I always wondered why I was forced to eat two whole chickens on my first visit. Now I know.
PS chickening out on that little blue chick was weak.
Jimbo Red
I am glad you enjoyed it. Like I said, if I coulda found that scrawny blue chicken, I woulda had six breasts and a “nugget”. I knew if six breasts could fit in a stomach, one whole chicken should not be a worry. And I was right you ate the whole damn thing. It’s ok though none of the rest of us felt like chicken anyway
Ayu
I read this but I couldn’t understand without the dictionary😂 My English skills is getting bad😂 Anyways, I’m glad that you guys enjoyed the chicken and living in Japan!!
Jimbo Red
Ayu hello. So good to hear from you. I am happy you are reading my blog. Your English is not bad, it’s my writing that is the problem. Sometimes what I write is just confusing.
Deysi
I remember going to the butcher with my friend Barbara. When I order the chicken, she looked at me surprised and asked if I was having company, I told her no, 6 of those are for Jimbo, she couldn’t believe when I told her what I was doing, and she couldn’t stop laughing.
Jimbo Red
That Babs of the blue chicken rescue fame would have thought your little scheme, hilarious. She was a piece of work.
Jimbo Red
Our Japanese friend and College student guest MAKI wrote: “Thanks for sharing this, it was funny story. After i read it, my chicken dream was born. I really want to have experience of the delicious Chicken, and maybe I want 6 same as Jimbo. The fact you guys were living in Japan makes me happy and feel fate.
Jimbo Red
This comment from AYUKA our friend and guest who stayed with us while she attended college. She wrote: Jim’s Blog! Thank you for sharing. You (Deysi) are beautiful with wearing kimono in the picture. I’m now going to read all that (stories) about japan first.
Jimbo Red
It was so great to hear from Maki and Ayuka, after reading parts of my blog through Deysi’s FB page. They are in our memories always. it was so great to host them when they studied at college here. They are both beautiful and intelligent women, as well as great friends.

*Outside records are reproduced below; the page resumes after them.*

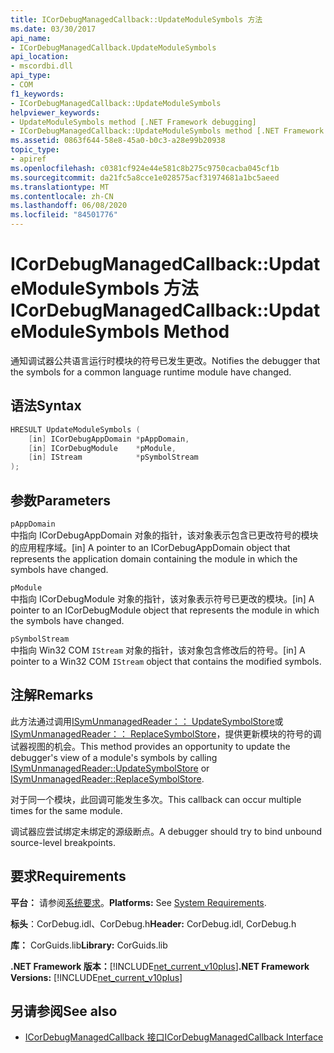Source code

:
 ```yaml
---
title: ICorDebugManagedCallback::UpdateModuleSymbols 方法
ms.date: 03/30/2017
api_name:
- ICorDebugManagedCallback.UpdateModuleSymbols
api_location:
- mscordbi.dll
api_type:
- COM
f1_keywords:
- ICorDebugManagedCallback::UpdateModuleSymbols
helpviewer_keywords:
- UpdateModuleSymbols method [.NET Framework debugging]
- ICorDebugManagedCallback::UpdateModuleSymbols method [.NET Framework debugging]
ms.assetid: 0863f644-58e8-45a0-b0c3-a28e99b20938
topic_type:
- apiref
ms.openlocfilehash: c0381cf924e44e581c8b275c9750cacba045cf1b
ms.sourcegitcommit: da21fc5a8cce1e028575acf31974681a1bc5aeed
ms.translationtype: MT
ms.contentlocale: zh-CN
ms.lasthandoff: 06/08/2020
ms.locfileid: "84501776"
---
```

# <a name="icordebugmanagedcallbackupdatemodulesymbols-method"></a><span data-ttu-id="f44c2-102">ICorDebugManagedCallback::UpdateModuleSymbols 方法</span><span class="sxs-lookup"><span data-stu-id="f44c2-102">ICorDebugManagedCallback::UpdateModuleSymbols Method</span></span>
<span data-ttu-id="f44c2-103">通知调试器公共语言运行时模块的符号已发生更改。</span><span class="sxs-lookup"><span data-stu-id="f44c2-103">Notifies the debugger that the symbols for a common language runtime module have changed.</span></span>  
  
## <a name="syntax"></a><span data-ttu-id="f44c2-104">语法</span><span class="sxs-lookup"><span data-stu-id="f44c2-104">Syntax</span></span>  
  
```cpp  
HRESULT UpdateModuleSymbols (  
    [in] ICorDebugAppDomain *pAppDomain,  
    [in] ICorDebugModule    *pModule,  
    [in] IStream            *pSymbolStream  
);  
```  
  
## <a name="parameters"></a><span data-ttu-id="f44c2-105">参数</span><span class="sxs-lookup"><span data-stu-id="f44c2-105">Parameters</span></span>  
 `pAppDomain`  
 <span data-ttu-id="f44c2-106">中指向 ICorDebugAppDomain 对象的指针，该对象表示包含已更改符号的模块的应用程序域。</span><span class="sxs-lookup"><span data-stu-id="f44c2-106">[in] A pointer to an ICorDebugAppDomain object that represents the application domain containing the module in which the symbols have changed.</span></span>  
  
 `pModule`  
 <span data-ttu-id="f44c2-107">中指向 ICorDebugModule 对象的指针，该对象表示符号已更改的模块。</span><span class="sxs-lookup"><span data-stu-id="f44c2-107">[in] A pointer to an ICorDebugModule object that represents the module in which the symbols have changed.</span></span>  
  
 `pSymbolStream`  
 <span data-ttu-id="f44c2-108">中指向 Win32 COM `IStream` 对象的指针，该对象包含修改后的符号。</span><span class="sxs-lookup"><span data-stu-id="f44c2-108">[in] A pointer to a Win32 COM `IStream` object that contains the modified symbols.</span></span>  
  
## <a name="remarks"></a><span data-ttu-id="f44c2-109">注解</span><span class="sxs-lookup"><span data-stu-id="f44c2-109">Remarks</span></span>  
 <span data-ttu-id="f44c2-110">此方法通过调用[ISymUnmanagedReader：： UpdateSymbolStore](../diagnostics/isymunmanagedreader-updatesymbolstore-method.md)或[ISymUnmanagedReader：： ReplaceSymbolStore](../diagnostics/isymunmanagedreader-replacesymbolstore-method.md)，提供更新模块的符号的调试器视图的机会。</span><span class="sxs-lookup"><span data-stu-id="f44c2-110">This method provides an opportunity to update the debugger's view of a module's symbols by calling [ISymUnmanagedReader::UpdateSymbolStore](../diagnostics/isymunmanagedreader-updatesymbolstore-method.md) or [ISymUnmanagedReader::ReplaceSymbolStore](../diagnostics/isymunmanagedreader-replacesymbolstore-method.md).</span></span>  
  
 <span data-ttu-id="f44c2-111">对于同一个模块，此回调可能发生多次。</span><span class="sxs-lookup"><span data-stu-id="f44c2-111">This callback can occur multiple times for the same module.</span></span>  
  
 <span data-ttu-id="f44c2-112">调试器应尝试绑定未绑定的源级断点。</span><span class="sxs-lookup"><span data-stu-id="f44c2-112">A debugger should try to bind unbound source-level breakpoints.</span></span>  
  
## <a name="requirements"></a><span data-ttu-id="f44c2-113">要求</span><span class="sxs-lookup"><span data-stu-id="f44c2-113">Requirements</span></span>  
 <span data-ttu-id="f44c2-114">**平台：** 请参阅[系统要求](../../get-started/system-requirements.md)。</span><span class="sxs-lookup"><span data-stu-id="f44c2-114">**Platforms:** See [System Requirements](../../get-started/system-requirements.md).</span></span>  
  
 <span data-ttu-id="f44c2-115">**标头**：CorDebug.idl、CorDebug.h</span><span class="sxs-lookup"><span data-stu-id="f44c2-115">**Header:** CorDebug.idl, CorDebug.h</span></span>  
  
 <span data-ttu-id="f44c2-116">**库：** CorGuids.lib</span><span class="sxs-lookup"><span data-stu-id="f44c2-116">**Library:** CorGuids.lib</span></span>  
  
 <span data-ttu-id="f44c2-117">**.NET Framework 版本：**[!INCLUDE[net_current_v10plus](../../../../includes/net-current-v10plus-md.md)]</span><span class="sxs-lookup"><span data-stu-id="f44c2-117">**.NET Framework Versions:** [!INCLUDE[net_current_v10plus](../../../../includes/net-current-v10plus-md.md)]</span></span>  
  
## <a name="see-also"></a><span data-ttu-id="f44c2-118">另请参阅</span><span class="sxs-lookup"><span data-stu-id="f44c2-118">See also</span></span>

- [<span data-ttu-id="f44c2-119">ICorDebugManagedCallback 接口</span><span class="sxs-lookup"><span data-stu-id="f44c2-119">ICorDebugManagedCallback Interface</span></span>](icordebugmanagedcallback-interface.md)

We miss them lots!
Ayuka
I read this but I couldn’t understand without the dictionary😂 My English skills is getting bad😂 Anyways, I’m glad that you guys enjoyed the chicken and living in Japan!!
Jimbo Red
We loved Japan! It was one of our greatest adventures ever. It was so much fun. Everyone was so good to us. Your chickens taste great!
MAKI
It’s was funny story 😂
After I read this, My Chicken Dream was born🤤🍗 I really want have that delicious chicken, and I can eat 6 maybe.lol
The fact that you guys were living in Japan makes me happy and feel fate🥰
Jimbo Red
Maki how good to hear from you. When you come to visit us, Deysi will make the chicken recipe
Angela
Only 6 breasts to take you out?! You must have still been in training.
Your stories make me want to experience Japan! Also, what “Peruvian chicken” is this and can mom make it again?
Jimbo Red
I was a skinny little guy at that point. Lucky I didn’t have the explosion that Ron was waiting for!